About this task> Once you have read the records below, report how many lines contain the word "instruccion", and give nothing besides that number.

[Dataset items]
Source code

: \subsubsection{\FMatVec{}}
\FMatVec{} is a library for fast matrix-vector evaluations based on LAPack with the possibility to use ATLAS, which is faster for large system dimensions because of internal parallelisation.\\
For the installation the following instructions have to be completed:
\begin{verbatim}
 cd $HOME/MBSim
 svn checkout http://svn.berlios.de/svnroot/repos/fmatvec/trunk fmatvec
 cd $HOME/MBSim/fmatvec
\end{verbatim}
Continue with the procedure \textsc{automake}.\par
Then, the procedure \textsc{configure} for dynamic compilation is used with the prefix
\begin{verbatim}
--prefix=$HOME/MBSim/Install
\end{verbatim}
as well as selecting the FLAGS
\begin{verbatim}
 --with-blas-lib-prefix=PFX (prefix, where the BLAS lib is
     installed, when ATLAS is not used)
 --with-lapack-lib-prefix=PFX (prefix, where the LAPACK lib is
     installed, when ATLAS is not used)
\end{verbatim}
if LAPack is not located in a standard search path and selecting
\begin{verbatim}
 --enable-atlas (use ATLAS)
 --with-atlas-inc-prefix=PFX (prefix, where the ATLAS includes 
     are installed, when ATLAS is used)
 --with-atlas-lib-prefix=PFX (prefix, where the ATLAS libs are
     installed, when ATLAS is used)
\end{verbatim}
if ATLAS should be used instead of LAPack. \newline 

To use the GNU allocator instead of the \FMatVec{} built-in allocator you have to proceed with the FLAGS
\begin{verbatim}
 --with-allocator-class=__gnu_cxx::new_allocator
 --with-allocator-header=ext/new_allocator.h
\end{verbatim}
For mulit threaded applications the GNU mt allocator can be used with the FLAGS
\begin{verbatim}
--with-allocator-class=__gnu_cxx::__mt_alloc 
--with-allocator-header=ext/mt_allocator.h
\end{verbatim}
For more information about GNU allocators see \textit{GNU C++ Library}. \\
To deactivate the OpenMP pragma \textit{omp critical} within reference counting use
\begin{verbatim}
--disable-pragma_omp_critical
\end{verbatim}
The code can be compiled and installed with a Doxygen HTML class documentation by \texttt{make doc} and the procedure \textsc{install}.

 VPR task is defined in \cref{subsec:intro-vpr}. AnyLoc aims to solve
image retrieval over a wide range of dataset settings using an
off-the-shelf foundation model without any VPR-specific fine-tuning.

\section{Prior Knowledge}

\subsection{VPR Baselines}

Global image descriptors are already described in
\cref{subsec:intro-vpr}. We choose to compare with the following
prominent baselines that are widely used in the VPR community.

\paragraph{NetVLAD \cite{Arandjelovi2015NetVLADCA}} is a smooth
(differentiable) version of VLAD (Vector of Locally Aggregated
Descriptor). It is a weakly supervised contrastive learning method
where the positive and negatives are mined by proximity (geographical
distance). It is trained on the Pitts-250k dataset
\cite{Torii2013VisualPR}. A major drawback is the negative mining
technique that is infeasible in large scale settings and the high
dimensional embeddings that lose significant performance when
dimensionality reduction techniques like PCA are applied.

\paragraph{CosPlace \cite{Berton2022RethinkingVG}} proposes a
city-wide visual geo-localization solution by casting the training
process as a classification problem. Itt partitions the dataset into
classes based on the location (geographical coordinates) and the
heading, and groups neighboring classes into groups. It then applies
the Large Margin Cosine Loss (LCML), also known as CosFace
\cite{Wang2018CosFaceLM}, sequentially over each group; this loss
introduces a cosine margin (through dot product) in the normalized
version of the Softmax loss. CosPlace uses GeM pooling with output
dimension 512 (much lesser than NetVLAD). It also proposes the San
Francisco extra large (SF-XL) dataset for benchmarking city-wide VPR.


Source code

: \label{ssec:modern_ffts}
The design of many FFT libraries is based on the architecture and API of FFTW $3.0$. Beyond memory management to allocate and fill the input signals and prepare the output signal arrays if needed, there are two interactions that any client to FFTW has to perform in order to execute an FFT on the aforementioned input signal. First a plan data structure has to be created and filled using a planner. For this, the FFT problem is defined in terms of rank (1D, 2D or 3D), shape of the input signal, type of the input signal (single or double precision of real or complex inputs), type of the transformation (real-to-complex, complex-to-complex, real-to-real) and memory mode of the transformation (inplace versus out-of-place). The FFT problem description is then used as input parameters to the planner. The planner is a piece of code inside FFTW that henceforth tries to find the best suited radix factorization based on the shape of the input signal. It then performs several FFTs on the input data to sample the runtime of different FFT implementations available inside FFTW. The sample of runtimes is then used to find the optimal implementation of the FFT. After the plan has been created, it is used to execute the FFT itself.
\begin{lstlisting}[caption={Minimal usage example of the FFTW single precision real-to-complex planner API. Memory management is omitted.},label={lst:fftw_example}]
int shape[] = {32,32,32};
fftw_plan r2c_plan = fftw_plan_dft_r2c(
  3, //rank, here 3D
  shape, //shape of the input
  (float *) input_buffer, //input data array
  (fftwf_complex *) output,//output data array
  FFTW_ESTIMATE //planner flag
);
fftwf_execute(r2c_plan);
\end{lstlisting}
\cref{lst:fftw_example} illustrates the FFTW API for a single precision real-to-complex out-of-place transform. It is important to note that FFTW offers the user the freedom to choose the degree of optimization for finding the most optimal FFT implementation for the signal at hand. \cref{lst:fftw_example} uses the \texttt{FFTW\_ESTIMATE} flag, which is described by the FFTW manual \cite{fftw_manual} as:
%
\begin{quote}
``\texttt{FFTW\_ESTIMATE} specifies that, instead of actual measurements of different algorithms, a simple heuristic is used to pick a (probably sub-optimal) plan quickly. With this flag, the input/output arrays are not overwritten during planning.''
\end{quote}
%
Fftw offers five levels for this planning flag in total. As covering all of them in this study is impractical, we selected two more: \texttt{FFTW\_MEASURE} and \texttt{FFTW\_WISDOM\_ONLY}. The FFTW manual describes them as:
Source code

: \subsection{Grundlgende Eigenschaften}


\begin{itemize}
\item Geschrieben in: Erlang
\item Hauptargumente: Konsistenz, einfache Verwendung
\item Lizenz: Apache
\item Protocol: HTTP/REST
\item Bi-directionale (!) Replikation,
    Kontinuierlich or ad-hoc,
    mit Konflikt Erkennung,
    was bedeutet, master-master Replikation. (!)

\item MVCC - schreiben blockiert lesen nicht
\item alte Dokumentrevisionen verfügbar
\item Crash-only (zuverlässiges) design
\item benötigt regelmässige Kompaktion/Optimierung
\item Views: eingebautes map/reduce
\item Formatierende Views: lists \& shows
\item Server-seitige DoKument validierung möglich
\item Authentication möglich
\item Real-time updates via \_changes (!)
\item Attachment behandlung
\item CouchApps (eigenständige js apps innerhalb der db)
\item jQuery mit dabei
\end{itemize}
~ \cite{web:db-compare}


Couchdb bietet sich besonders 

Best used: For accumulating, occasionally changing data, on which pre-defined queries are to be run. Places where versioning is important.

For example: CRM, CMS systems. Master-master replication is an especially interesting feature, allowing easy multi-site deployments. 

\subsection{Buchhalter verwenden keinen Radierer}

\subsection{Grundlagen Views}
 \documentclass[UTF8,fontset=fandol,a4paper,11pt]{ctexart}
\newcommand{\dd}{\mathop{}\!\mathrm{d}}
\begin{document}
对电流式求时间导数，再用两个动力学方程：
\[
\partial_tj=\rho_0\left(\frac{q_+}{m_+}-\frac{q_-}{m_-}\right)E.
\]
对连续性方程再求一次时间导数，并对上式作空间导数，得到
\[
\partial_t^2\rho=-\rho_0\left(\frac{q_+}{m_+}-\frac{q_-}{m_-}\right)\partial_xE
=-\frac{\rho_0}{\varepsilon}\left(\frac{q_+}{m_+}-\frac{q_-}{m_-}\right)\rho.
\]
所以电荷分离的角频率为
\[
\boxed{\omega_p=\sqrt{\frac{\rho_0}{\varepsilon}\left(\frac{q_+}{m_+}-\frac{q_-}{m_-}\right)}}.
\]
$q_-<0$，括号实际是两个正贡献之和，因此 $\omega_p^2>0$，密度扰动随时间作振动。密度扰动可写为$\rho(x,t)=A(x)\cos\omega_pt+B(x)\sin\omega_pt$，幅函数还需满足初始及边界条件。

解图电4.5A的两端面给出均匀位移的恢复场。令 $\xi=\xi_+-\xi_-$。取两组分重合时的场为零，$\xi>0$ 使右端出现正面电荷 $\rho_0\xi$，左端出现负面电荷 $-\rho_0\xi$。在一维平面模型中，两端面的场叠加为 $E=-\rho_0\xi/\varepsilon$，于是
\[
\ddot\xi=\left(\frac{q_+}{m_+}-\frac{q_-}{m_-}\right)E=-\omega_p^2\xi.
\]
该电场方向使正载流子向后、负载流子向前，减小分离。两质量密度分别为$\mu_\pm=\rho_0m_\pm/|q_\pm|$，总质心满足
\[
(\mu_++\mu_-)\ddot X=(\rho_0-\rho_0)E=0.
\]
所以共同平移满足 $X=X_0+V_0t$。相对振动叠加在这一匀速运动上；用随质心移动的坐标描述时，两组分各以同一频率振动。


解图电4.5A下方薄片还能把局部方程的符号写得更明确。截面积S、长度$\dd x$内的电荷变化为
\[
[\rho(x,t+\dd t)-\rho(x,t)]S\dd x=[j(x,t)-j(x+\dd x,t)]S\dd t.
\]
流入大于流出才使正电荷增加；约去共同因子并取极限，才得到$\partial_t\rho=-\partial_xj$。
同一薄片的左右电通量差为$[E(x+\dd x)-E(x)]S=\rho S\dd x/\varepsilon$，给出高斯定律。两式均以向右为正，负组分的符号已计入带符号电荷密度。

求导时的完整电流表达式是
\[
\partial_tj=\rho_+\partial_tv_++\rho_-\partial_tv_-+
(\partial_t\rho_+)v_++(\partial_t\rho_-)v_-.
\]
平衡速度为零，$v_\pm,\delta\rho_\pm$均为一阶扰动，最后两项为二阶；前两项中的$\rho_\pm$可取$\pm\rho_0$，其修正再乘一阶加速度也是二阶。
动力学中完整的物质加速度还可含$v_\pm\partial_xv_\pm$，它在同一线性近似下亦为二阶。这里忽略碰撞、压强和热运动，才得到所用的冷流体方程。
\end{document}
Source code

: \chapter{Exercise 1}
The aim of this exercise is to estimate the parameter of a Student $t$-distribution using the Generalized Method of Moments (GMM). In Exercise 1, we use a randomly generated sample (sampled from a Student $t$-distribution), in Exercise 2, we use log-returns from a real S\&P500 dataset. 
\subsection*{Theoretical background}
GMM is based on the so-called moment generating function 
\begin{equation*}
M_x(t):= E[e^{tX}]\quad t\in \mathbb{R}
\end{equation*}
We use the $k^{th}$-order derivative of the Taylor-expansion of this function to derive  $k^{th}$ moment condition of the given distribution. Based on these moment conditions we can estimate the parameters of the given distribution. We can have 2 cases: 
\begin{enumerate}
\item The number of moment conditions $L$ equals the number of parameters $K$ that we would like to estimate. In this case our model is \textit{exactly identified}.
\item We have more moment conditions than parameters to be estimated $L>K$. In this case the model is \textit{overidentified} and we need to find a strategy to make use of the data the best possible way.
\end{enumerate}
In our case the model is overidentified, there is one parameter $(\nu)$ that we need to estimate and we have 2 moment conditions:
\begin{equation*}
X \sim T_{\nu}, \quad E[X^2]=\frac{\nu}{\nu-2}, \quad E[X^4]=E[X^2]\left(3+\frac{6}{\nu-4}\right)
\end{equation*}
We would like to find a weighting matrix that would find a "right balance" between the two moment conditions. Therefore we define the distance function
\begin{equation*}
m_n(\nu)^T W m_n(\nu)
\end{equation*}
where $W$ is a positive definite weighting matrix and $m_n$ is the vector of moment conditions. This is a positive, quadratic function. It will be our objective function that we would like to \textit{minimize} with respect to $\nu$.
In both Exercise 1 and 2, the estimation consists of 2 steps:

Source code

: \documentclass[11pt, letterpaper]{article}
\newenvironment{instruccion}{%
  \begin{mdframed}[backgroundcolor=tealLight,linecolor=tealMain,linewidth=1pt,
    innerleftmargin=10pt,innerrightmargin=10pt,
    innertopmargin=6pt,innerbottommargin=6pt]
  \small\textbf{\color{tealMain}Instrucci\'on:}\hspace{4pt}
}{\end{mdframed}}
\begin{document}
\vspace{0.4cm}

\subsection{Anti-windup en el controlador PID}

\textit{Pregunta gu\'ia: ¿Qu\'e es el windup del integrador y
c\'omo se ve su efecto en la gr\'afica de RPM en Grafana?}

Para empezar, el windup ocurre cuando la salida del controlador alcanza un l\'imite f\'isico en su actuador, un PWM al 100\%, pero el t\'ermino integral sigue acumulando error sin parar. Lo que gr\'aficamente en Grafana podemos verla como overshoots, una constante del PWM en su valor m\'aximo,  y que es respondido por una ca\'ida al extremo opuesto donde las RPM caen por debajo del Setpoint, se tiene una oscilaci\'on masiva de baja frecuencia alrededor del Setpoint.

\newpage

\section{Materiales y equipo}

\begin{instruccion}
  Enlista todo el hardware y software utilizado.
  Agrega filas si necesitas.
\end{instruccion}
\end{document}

Solution> 3